Saved data entries:
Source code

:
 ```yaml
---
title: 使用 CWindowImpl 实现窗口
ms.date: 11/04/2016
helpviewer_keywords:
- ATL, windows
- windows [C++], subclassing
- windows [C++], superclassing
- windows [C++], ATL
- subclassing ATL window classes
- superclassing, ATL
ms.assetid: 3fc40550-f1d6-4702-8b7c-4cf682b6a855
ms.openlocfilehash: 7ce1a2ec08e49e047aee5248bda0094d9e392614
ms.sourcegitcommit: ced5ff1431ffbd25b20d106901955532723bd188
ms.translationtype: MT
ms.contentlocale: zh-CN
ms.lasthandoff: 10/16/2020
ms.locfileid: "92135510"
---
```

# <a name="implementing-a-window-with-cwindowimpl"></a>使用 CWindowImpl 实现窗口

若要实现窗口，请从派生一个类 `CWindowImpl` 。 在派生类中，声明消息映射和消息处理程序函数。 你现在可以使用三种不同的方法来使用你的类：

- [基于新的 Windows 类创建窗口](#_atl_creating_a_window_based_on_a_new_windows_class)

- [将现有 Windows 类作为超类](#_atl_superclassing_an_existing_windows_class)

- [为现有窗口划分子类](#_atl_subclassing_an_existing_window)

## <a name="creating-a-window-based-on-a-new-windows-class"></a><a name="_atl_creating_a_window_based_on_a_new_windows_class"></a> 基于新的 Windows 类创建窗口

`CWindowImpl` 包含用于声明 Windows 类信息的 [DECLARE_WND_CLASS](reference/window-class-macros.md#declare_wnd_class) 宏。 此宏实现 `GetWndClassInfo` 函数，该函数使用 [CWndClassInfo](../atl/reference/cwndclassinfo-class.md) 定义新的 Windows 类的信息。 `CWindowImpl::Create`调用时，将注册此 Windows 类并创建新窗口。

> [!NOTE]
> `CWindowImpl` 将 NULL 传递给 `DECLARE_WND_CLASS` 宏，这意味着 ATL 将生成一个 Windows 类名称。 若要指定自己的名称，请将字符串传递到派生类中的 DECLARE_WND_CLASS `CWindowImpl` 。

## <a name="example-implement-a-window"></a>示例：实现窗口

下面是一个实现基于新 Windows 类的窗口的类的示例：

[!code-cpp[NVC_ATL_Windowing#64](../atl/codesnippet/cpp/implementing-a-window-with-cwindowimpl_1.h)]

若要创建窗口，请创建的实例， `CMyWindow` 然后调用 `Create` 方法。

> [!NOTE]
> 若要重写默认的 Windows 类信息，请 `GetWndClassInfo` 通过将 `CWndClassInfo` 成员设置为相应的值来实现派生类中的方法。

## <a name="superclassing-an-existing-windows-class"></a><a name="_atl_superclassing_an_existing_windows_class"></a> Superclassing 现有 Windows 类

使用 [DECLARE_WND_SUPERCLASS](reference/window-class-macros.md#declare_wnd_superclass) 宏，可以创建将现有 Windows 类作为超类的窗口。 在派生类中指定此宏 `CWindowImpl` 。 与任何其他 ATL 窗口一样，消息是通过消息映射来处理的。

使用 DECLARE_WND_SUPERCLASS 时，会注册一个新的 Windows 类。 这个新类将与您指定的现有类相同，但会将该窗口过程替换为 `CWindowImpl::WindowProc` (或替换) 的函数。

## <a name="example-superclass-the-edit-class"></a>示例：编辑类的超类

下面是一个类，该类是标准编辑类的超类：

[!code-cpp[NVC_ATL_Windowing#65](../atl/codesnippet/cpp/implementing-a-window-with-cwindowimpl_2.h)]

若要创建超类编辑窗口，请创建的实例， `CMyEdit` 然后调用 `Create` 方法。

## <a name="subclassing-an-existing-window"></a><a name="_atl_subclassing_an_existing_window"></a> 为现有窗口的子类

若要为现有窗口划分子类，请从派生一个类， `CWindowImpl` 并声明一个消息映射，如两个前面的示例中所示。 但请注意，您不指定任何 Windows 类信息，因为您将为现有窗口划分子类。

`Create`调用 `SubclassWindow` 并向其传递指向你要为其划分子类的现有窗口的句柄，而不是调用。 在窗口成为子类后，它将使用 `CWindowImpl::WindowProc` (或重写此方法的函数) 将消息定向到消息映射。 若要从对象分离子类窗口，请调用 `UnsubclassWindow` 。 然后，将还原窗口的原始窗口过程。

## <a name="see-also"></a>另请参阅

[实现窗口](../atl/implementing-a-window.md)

Goal of the exercise: Show me every line of the entries above that holds "with".

Result below:
# <a name="implementing-a-window-with-cwindowimpl"></a>使用 CWindowImpl 实现窗口
[!code-cpp[NVC_ATL_Windowing#64](../atl/codesnippet/cpp/implementing-a-window-with-cwindowimpl_1.h)]
[!code-cpp[NVC_ATL_Windowing#65](../atl/codesnippet/cpp/implementing-a-window-with-cwindowimpl_2.h)]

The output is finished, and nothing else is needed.